Over the past 10 years acute therapy and prevention have enabled us to make great strides in the war against cerebrovascular disease. Previous nihilism is being replaced with new protocols designed to aggressively manage ischemic strokes with the goal of performing thrombolysis on every qualifying patient. Polypharmacy approaches addressing atherosclerosis from multiple directions, including statins, ACE inhibitors, homocysteine reduction, and high-intenstity antiplatelet therapy, have the potential to reduce recurrent vascular events by 60%–70%.
Although a stroke is usually placed in the realm of neurological disease, a multidisciplinary approach has been vital to the success of the Ochsner Stroke team. We are fortunate to have strong representation from primary prevention specialists, emergency medicine, prehospital services, radiology, interventional cardiology, neurosurgery, and vascular surgery. This group dynamic and “critical mass” is well represented in this issue of The Ochsner Journal.
Dr. Andrew Naidech and I address the evidence-based approach to acute stroke therapy. Besides considering the thought process behind thrombolysis, we also try to present rational arguments regarding anticoagulation. My mentors taught me that brevity is wit, and I hope that the “Five P” approach will help treating clinicians in an emergency room situation.
Even in the best medical environment, there will always be patients who do not qualify for thrombolysis. However, every patient can benefit from primary and secondary prevention. Drs. Lavie and Milani report the very exciting work accomplished in the last 5–10 years applying the molecular knowledge gained through bench research to clinical situations in order to reduce vascular events.
Carotid disease remains a controversial subject. Although most specialists will agree that symptomatic 50% or greater internal carotid artery disease or 70%–80% nonsymptomatic disease responds better to intervention plus medical therapy versus medical therapy alone, the debate still continues on the best selection of patients and the best technique. This debate occurs in the pages of this journal as well. Drs.
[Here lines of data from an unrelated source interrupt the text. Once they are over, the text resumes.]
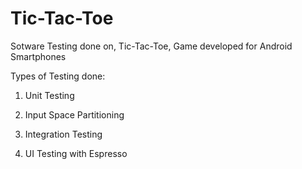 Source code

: # Tic-Tac-Toe
Sotware Testing done on, Tic-Tac-Toe, Game developed for Android Smartphones

Types of Testing done:

1. Unit Testing

2. Input Space Partitioning

3. Integration Testing

4. UI Testing with Espresso

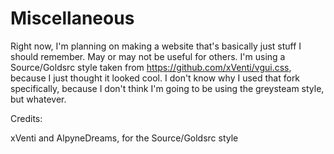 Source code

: # Miscellaneous
Right now, I'm planning on making a website that's basically just stuff I should remember. May or may not be useful for others. I'm using a Source/Goldsrc style taken from https://github.com/xVenti/vgui.css, because I just thought it looked cool. I don't know why I used that fork specifically, because I don't think I'm going to be using the greysteam style, but whatever.


Credits:

xVenti and AlpyneDreams, for the Source/Goldsrc style
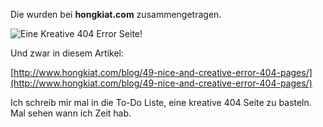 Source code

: <!--
.. title: 49 Kreative 404 Error Seiten
.. slug: 450-49-kreative-404-error-seiten
.. date: 2008-07-15 09:00:27
.. tags: Design,Internet
.. description: 
.. type: text
-->

Die wurden bei **hongkiat.com** zusammengetragen.

![Eine Kreative 404 Error Seite!](/images/49kreative404.jpg)
<!-- TEASER_END -->

Und zwar in diesem Artikel:

[http://www.hongkiat.com/blog/49-nice-and-creative-error-404-pages/](http://www.hongkiat.com/blog/49-nice-and-creative-error-404-pages/)

Ich schreib mir mal in die To-Do Liste, eine kreative 404 Seite zu basteln.  
Mal sehen wann ich Zeit hab.
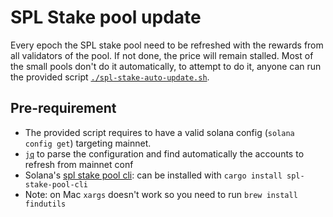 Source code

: # SPL Stake pool update

Every epoch the SPL stake pool need to be refreshed with the rewards from all validators of the pool. If not done, the price will remain stalled. Most of the small pools don't do it automatically, to attempt to do it, anyone can run the provided script [`./spl-stake-auto-update.sh`](./spl-stake-auto-update.sh).

## Pre-requirement

- The provided script requires to have a valid solana config (`solana config get`) targeting mainnet.
- [`jq`](https://stedolan.github.io/jq/) to parse the configuration and find automatically the accounts to refresh from mainnet conf
- Solana's [spl stake pool cli](https://spl.solana.com/stake-pool/cli): can be installed with `cargo install spl-stake-pool-cli`
- Note: on Mac `xargs` doesn't work so you need to run `brew install findutils`
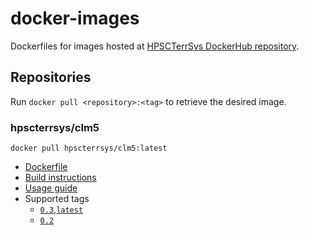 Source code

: # docker-images

Dockerfiles for images hosted at [HPSCTerrSys DockerHub repository]. 

## Repositories

Run `docker pull <repository>:<tag>` to retrieve the desired image.

### hpscterrsys/clm5

`docker pull hpscterrsys/clm5:latest`

  - [Dockerfile][clm5-dockerfile]
  - [Build instructions][clm5-build]
  - [Usage guide][clm5-usage] 
  - Supported tags
    - [`0.3`,`latest`](https://hub.docker.com/layers/hpscterrsys/clm5/0.3/images/sha256-92ca61302933f193715498749a715bfc5c59e0ac04b40e3ce33b934332e76d66)
    - [`0.2`](https://hub.docker.com/layers/hpscterrsys/clm5/0.2/images/sha256-59c6f116b2f6bd2a8ab7d27ccd4146e17cdd274019ed1cf41d11ab649fde7fa4)


[HPSCTerrSys DockerHub repository]: https://hub.docker.com/u/hpscterrsys
[clm5-dockerfile]: release/clm5/Dockerfile
[clm5-build]: release/clm5/README.md
[clm5-usage]: https://hub.docker.com/r/hpscterrsys/clm5

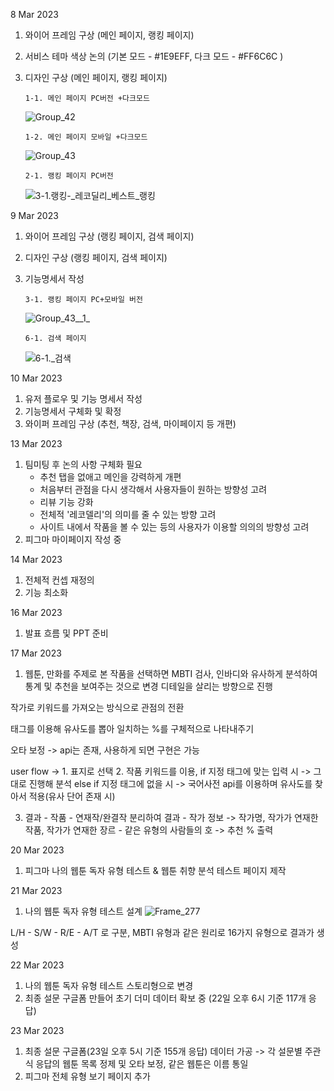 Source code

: 8 Mar 2023

1.  와이어 프레임 구상 (메인 페이지, 랭킹 페이지)

2.  서비스 테마 색상 논의 (기본 모드 - #1E9EFF, 다크 모드 - #FF6C6C )

3.  디자인 구상 (메인 페이지, 랭킹 페이지)

        1-1. 메인 페이지 PC버전 +다크모드

    ![Group_42](/uploads/84992c7ed7d058f5d49d1ad45955749e/Group_42.png)

        1-2. 메인 페이지 모바일 +다크모드

    ![Group_43](/uploads/890c4568029ff48ecd593e13285bdeb8/Group_43.png)

        2-1. 랭킹 페이지 PC버전

    ![3-1._랭킹_-_레코딜리_베스트_랭킹](/uploads/ef172ad40156255c28f21cd14dc5d6da/3-1._랭킹_-_레코딜리_베스트_랭킹.png)

9 Mar 2023

1.  와이어 프레임 구상 (랭킹 페이지, 검색 페이지)

2.  디자인 구상 (랭킹 페이지, 검색 페이지)

3.  기능명세서 작성

        3-1. 랭킹 페이지 PC+모바일 버전

    ![Group_43__1_](/uploads/a3e91d35e37165b1800d0d5cd1eaa4b5/Group_43__1_.png)

        6-1. 검색 페이지

    ![6-1._검색](/uploads/a4f77ce05203ffe39a17a6406fbb641a/6-1._검색.png)

10 Mar 2023

1. 유저 플로우 및 기능 명세서 작성
2. 기능명세서 구체화 및 확정
3. 와이퍼 프레임 구상 (추천, 책장, 검색, 마이페이지 등 개편)

13 Mar 2023

1. 팀미팅 후 논의 사항 구체화 필요
    - 추천 탭을 없애고 메인을 강력하게 개편
    - 처음부터 관점을 다시 생각해서 사용자들이 원하는 방향성 고려
    - 리뷰 기능 강화
    - 전체적 '레코델리'의 의미를 줄 수 있는 방향 고려
    - 사이트 내에서 작품을 볼 수 있는 등의 사용자가 이용할 의의의 방향성 고려
2. 피그마 마이페이지 작성 중

14 Mar 2023

1. 전체적 컨셉 재정의
2. 기능 최소화

16 Mar 2023

1. 발표 흐름 및 PPT 준비 

17 Mar 2023

1. 웹툰, 만화를 주제로 본 작품을 선택하면 MBTI 검사, 인바디와 유사하게 분석하여 통계 및 추천을 보여주는 것으로 변경
디테일을 살리는 방향으로 진행

작가로 키워드를 가져오는 방식으로 관점의 전환

태그를 이용해 유사도를 뽑아 일치하는 %를 구체적으로 나타내주기

오타 보정 -> api는 존재, 사용하게 되면 구현은 가능

user flow
-> 1. 표지로 선택 
   2. 작품 키워드를 이용,
        if 지정 태그에 맞는 입력 시 -> 그대로 진행해 분석
        else if 지정 태그에 없을 시 -> 국어사전 api를 이용하며 유사도를 찾아서 적용(유사 단어 존재 시)

   3. 결과
    - 작품
    - 연재작/완결작 분리하여 결과
    - 작가 정보 -> 작가명, 작가가 연재한 작품, 작가가 연재한 장르
    - 같은 유형의 사람들의 호 -> 추천 % 출력

20 Mar 2023

1. 피그마 나의 웹툰 독자 유형 테스트 & 웹툰 취향 분석 테스트 페이지 제작

21 Mar 2023

1. 나의 웹툰 독자 유형 테스트 설계
![Frame_277](/uploads/cc67ae3c753ff6f85fd5fa222e595401/Frame_277.png)

L/H - S/W - R/E - A/T 로 구분, MBTI 유형과 같은 원리로 16가지 유형으로 결과가 생성

22 Mar 2023

1. 나의 웹툰 독자 유형 테스트 스토리형으로 변경
2. 최종 설문 구글폼 만들어 초기 더미 데이터 확보 중 (22일 오후 6시 기준 117개 응답)

23 Mar 2023

1. 최종 설문 구글폼(23일 오후 5시 기준 155개 응답) 데이터 가공
-> 각 설문별 주관식 응답의 웹툰 목록 정제 및 오타 보정, 같은 웹툰은 이름 통일
2. 피그마 전체 유형 보기 페이지 추가
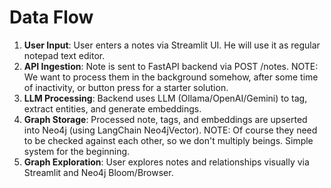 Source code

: # Data Flow

1. **User Input**: User enters a notes via Streamlit UI. He will use it as regular notepad text editor.
2. **API Ingestion**: Note is sent to FastAPI backend via POST /notes. NOTE: We want to process them in the background somehow, after some time of inactivity, or button press for a starter solution.
3. **LLM Processing**: Backend uses LLM (Ollama/OpenAI/Gemini) to tag, extract entities, and generate embeddings.
4. **Graph Storage**: Processed note, tags, and embeddings are upserted into Neo4j (using LangChain Neo4jVector). NOTE: Of course they need to be checked against each other, so we don't multiply beings. Simple system for the beginning.
5. **Graph Exploration**: User explores notes and relationships visually via Streamlit and Neo4j Bloom/Browser.  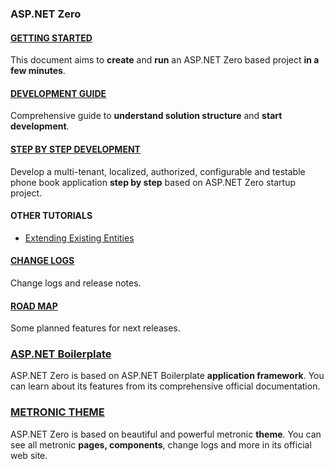 ### ASP.NET Zero

#### [GETTING STARTED](../Getting-Started)

This document aims to **create** and **run** an ASP.NET Zero based
project **in a few minutes**.

#### [DEVELOPMENT GUIDE](../Development-Guide)

Comprehensive guide to **understand solution structure** and **start development**.

#### [STEP BY STEP DEVELOPMENT](../Developing-Step-By-Step)

Develop a multi-tenant, localized, authorized, configurable and
testable phone book application **step by step** based on ASP.NET Zero
startup project.

#### OTHER TUTORIALS

-   [Extending Existing Entities](../Extending-Existing-Entities)

#### [CHANGE LOGS](../Change-Logs/)

Change logs and release notes.

#### [ROAD MAP](../Road-Map)

Some planned features for next releases.

### [ASP.NET Boilerplate](https://aspnetboilerplate.com/Pages/Documents)

ASP.NET Zero is based on ASP.NET Boilerplate **application framework**.
You can learn about its features from its comprehensive official
documentation.

### [METRONIC THEME](http://www.keenthemes.com/preview/metronic/)

ASP.NET Zero is based on beautiful and powerful metronic **theme**. You
can see all metronic **pages, components**, change logs and more in its
official web site.
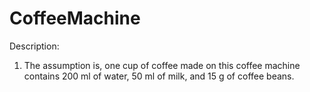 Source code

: # CoffeeMachine
Description:
1. The assumption is, one cup of coffee made on this coffee machine contains 200 ml of water, 50 ml of milk, and 15 g of coffee beans.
Sternbergh and Money of Ochsner's Vascular Surgery Section present compelling, albeit retrospective data that high-risk carotid endarterectomy (CEA) patients have excellent morbidity and mortality rates in their experience. Dr. White, Chairman of Ochsner's Cardiology Department, presents results from a multicenter trial suggesting that stenting is superior to CEA for the same high-risk patients. How are we to interpret this evidence? Clearly, the outcome of either CEA or stenting is highly operator-dependent. Although national rates may suggest a certain outcome trend, like politics, all treatment is local. We are fortunate to have local vascular surgeons who have a markedly superior skill set than the national average. We also have pioneers in interventional (stenting) approaches in carotid disease. Although the final risk/benefit ratio of both procedures remain to be answered by a currently ongoing NIH sponsored trial (the CREST trial), I currently feel comfortable recommending both procedures to high and normal risk patients.
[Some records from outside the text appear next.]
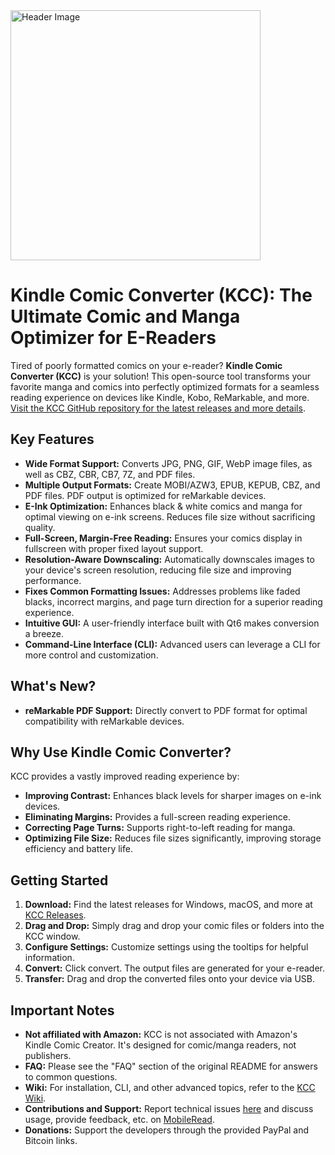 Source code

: <img src="header.jpg" alt="Header Image" width="400">

# Kindle Comic Converter (KCC): The Ultimate Comic and Manga Optimizer for E-Readers

Tired of poorly formatted comics on your e-reader?  **Kindle Comic Converter (KCC)** is your solution! This open-source tool transforms your favorite manga and comics into perfectly optimized formats for a seamless reading experience on devices like Kindle, Kobo, ReMarkable, and more.  [Visit the KCC GitHub repository for the latest releases and more details](https://github.com/ciromattia/kcc).

## Key Features

*   **Wide Format Support:**  Converts JPG, PNG, GIF, WebP image files, as well as CBZ, CBR, CB7, 7Z, and PDF files.
*   **Multiple Output Formats:** Create MOBI/AZW3, EPUB, KEPUB, CBZ, and PDF files. PDF output is optimized for reMarkable devices.
*   **E-Ink Optimization:**  Enhances black & white comics and manga for optimal viewing on e-ink screens.  Reduces file size without sacrificing quality.
*   **Full-Screen, Margin-Free Reading:**  Ensures your comics display in fullscreen with proper fixed layout support.
*   **Resolution-Aware Downscaling:**  Automatically downscales images to your device's screen resolution, reducing file size and improving performance.
*   **Fixes Common Formatting Issues:**  Addresses problems like faded blacks, incorrect margins, and page turn direction for a superior reading experience.
*   **Intuitive GUI:**  A user-friendly interface built with Qt6 makes conversion a breeze.
*   **Command-Line Interface (CLI):** Advanced users can leverage a CLI for more control and customization.

## What's New?

*   **reMarkable PDF Support:** Directly convert to PDF format for optimal compatibility with reMarkable devices.

## Why Use Kindle Comic Converter?

KCC provides a vastly improved reading experience by:

*   **Improving Contrast:** Enhances black levels for sharper images on e-ink devices.
*   **Eliminating Margins:** Provides a full-screen reading experience.
*   **Correcting Page Turns:** Supports right-to-left reading for manga.
*   **Optimizing File Size:**  Reduces file sizes significantly, improving storage efficiency and battery life.

## Getting Started

1.  **Download:**  Find the latest releases for Windows, macOS, and more at [KCC Releases](https://github.com/ciromattia/kcc/releases).
2.  **Drag and Drop:** Simply drag and drop your comic files or folders into the KCC window.
3.  **Configure Settings:** Customize settings using the tooltips for helpful information.
4.  **Convert:** Click convert.  The output files are generated for your e-reader.
5.  **Transfer:** Drag and drop the converted files onto your device via USB.

## Important Notes

*   **Not affiliated with Amazon:** KCC is not associated with Amazon's Kindle Comic Creator. It's designed for comic/manga readers, not publishers.
*   **FAQ:** Please see the "FAQ" section of the original README for answers to common questions.
*   **Wiki:** For installation, CLI, and other advanced topics, refer to the [KCC Wiki](https://github.com/ciromattia/kcc/wiki/).
*   **Contributions and Support:**  Report technical issues [here](https://github.com/ciromattia/kcc/issues/new) and discuss usage, provide feedback, etc.  on [MobileRead](http://www.mobileread.com/forums/showthread.php?t=207461).
*   **Donations:** Support the developers through the provided PayPal and Bitcoin links.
Ochsner interventional cardiologists Drs. Jenkins and Subramanian, neurosurgeon Dr. Smith, and neurologist Dr. Strub describe advances in difficult vascular diseases and the pioneering work to address these situations. The role of extracranial-intracranial bypass and intervention of vertebral and intracranial vessels is an advancing field that will give hope for an effective therapy to many previously untreatable patients. On the other hand, the stroke can result in changes in cognition resulting in vascular dementia. Dr. Strub presents guidelines to the diagnosis and management of this disabling condition.
Finally, a case presentation is included that shows what can happen when all of these diverse elements are brought together to help a patient suffering from a massive ischemic stroke. With advances in bench and clinical research, cases such as the one presented will become commonplace. I am confident that the Ochsner stroke service will be in the forefront of this progress.